What you should do -> Give the number of lines in the listing that contain "Func", with no other words.

Source information ->

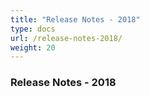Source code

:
 ```yaml
---
title: "Release Notes - 2018"
type: docs
url: /release-notes-2018/
weight: 20
---
```


### **Release Notes - 2018**
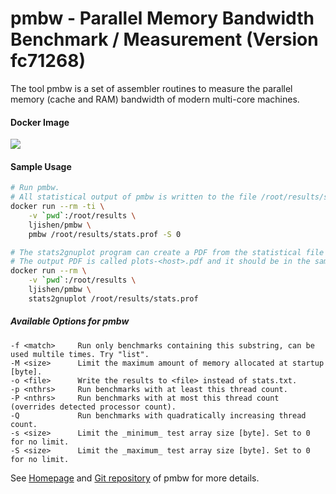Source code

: # pmbw - Parallel Memory Bandwidth Benchmark / Measurement (Version fc71268)The tool pmbw is a set of assembler routines to measure the parallel memory (cache and RAM) bandwidth of modern multi-core machines.#### Docker Image[![](https://images.microbadger.com/badges/image/ljishen/pmbw.svg)](http://microbadger.com/images/ljishen/pmbw "Get your own image badge on microbadger.com")#### Sample Usage```bash# Run pmbw.# All statistical output of pmbw is written to the file /root/results/stats.profdocker run --rm -ti \    -v `pwd`:/root/results \    ljishen/pmbw \    pmbw /root/results/stats.prof -S 0# The stats2gnuplot program can create a PDF from the statistical file via gnuplot.# The output PDF is called plots-<host>.pdf and it should be in the same dir as the input statistical file.docker run --rm \    -v `pwd`:/root/results \    ljishen/pmbw \    stats2gnuplot /root/results/stats.prof```##### Available Options for pmbw```-f <match>     Run only benchmarks containing this substring, can be used multile times. Try "list".-M <size>      Limit the maximum amount of memory allocated at startup [byte].-o <file>      Write the results to <file> instead of stats.txt.-p <nthrs>     Run benchmarks with at least this thread count.-P <nthrs>     Run benchmarks with at most this thread count (overrides detected processor count).-Q             Run benchmarks with quadratically increasing thread count.-s <size>      Limit the _minimum_ test array size [byte]. Set to 0 for no limit.-S <size>      Limit the _maximum_ test array size [byte]. Set to 0 for no limit.```See [Homepage](https://panthema.net/2013/pmbw/) and [Git repository](https://github.com/bingmann/pmbw) of pmbw for more details.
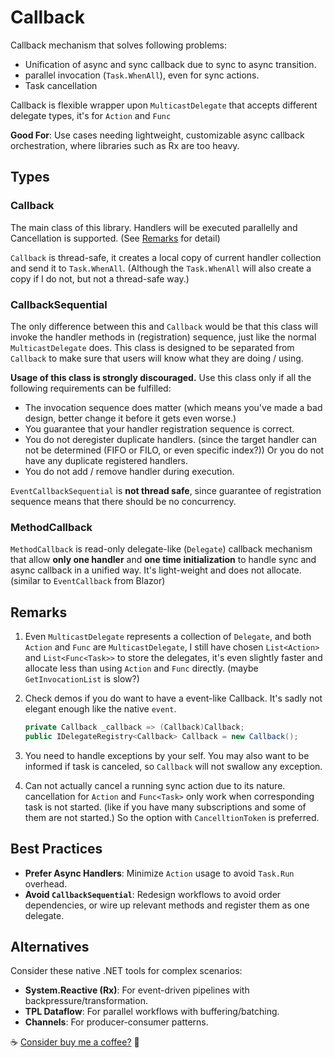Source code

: # Callback

Callback mechanism that solves following problems:

+ Unification of async and sync callback due to sync to async transition.
+ parallel invocation (`Task.WhenAll`), even for sync actions.
+ Task cancellation

Callback is flexible wrapper upon `MulticastDelegate` that accepts different delegate types, it's for `Action` and `Func`

**Good For**: Use cases needing lightweight, customizable async callback orchestration, where libraries such as Rx are too heavy.

## Types

### Callback

The main class of this library. Handlers will be executed parallelly and Cancellation is supported. (See [Remarks](#Remarks) for detail)

`Callback` is thread-safe, it creates a local copy of current handler collection and send it to `Task.WhenAll`. (Although the `Task.WhenAll` will also create a copy if I do not, but not a thread-safe way.)

### CallbackSequential

The only difference between this and `Callback` would be that this class will invoke the handler methods in (registration) sequence, just like the normal `MulticastDelegate` does. This class is designed to be separated from `Callback` to make sure that users will know what they are doing / using.

**Usage of this class is strongly discouraged.** Use this class only if all the following requirements can be fulfilled:

+ The invocation sequence does matter (which means you've made a bad design, better change it before it gets even worse.)
+ You guarantee that your handler registration sequence is correct.
+ You do not deregister duplicate handlers. (since the target handler can not be determined (FIFO or FILO, or even specific index?)) Or you do not have any duplicate registered handlers.
+ You do not add / remove handler during execution.

`EventCallbackSequential` is **not thread safe**, since guarantee of registration sequence means that there should be no concurrency. 

### MethodCallback

`MethodCallback` is read-only delegate-like (`Delegate`) callback mechanism that allow **only one handler** and **one time initialization** to handle sync and async callback in a unified way. It's light-weight and does not allocate. (similar to `EventCallback` from Blazor)

## Remarks

1. Even `MulticastDelegate` represents a collection of `Delegate`, and both `Action` and `Func` are `MulticastDelegate`, I still have chosen `List<Action>` and `List<Func<Task>>` to store the delegates, it's even slightly faster and allocate less than using `Action` and `Func` directly. (maybe `GetInvocationList` is slow?)

2. Check demos if you do want to have a event-like Callback. It's sadly not elegant enough like the native `event`.

   ```c#
   private Callback _callback => (Callback)Callback;
   public IDelegateRegistry<Callback> Callback = new Callback();
   ```

3. You need to handle exceptions by your self. You may also want to be informed if task is canceled, so `Callback` will not swallow any exception.

4. Can not actually cancel a running sync action due to its nature. cancellation for `Action` and `Func<Task>` only work when corresponding task is not started. (like if you have many subscriptions and some of them are not started.) So the option with `CancelltionToken` is preferred.

## Best Practices

- **Prefer Async Handlers**: Minimize `Action` usage to avoid `Task.Run` overhead.
- **Avoid `CallbackSequential`**: Redesign workflows to avoid order dependencies, or wire up relevant methods and register them as one delegate.

## Alternatives

Consider these native .NET tools for complex scenarios:

- **System.Reactive (Rx)**: For event-driven pipelines with backpressure/transformation.
- **TPL Dataflow**: For parallel workflows with buffering/batching.
- **Channels**: For producer-consumer patterns.



☕ [Consider buy me a coffee?](https://www.buymeacoffee.com/idealei) 🥰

Response to this exercise -> 3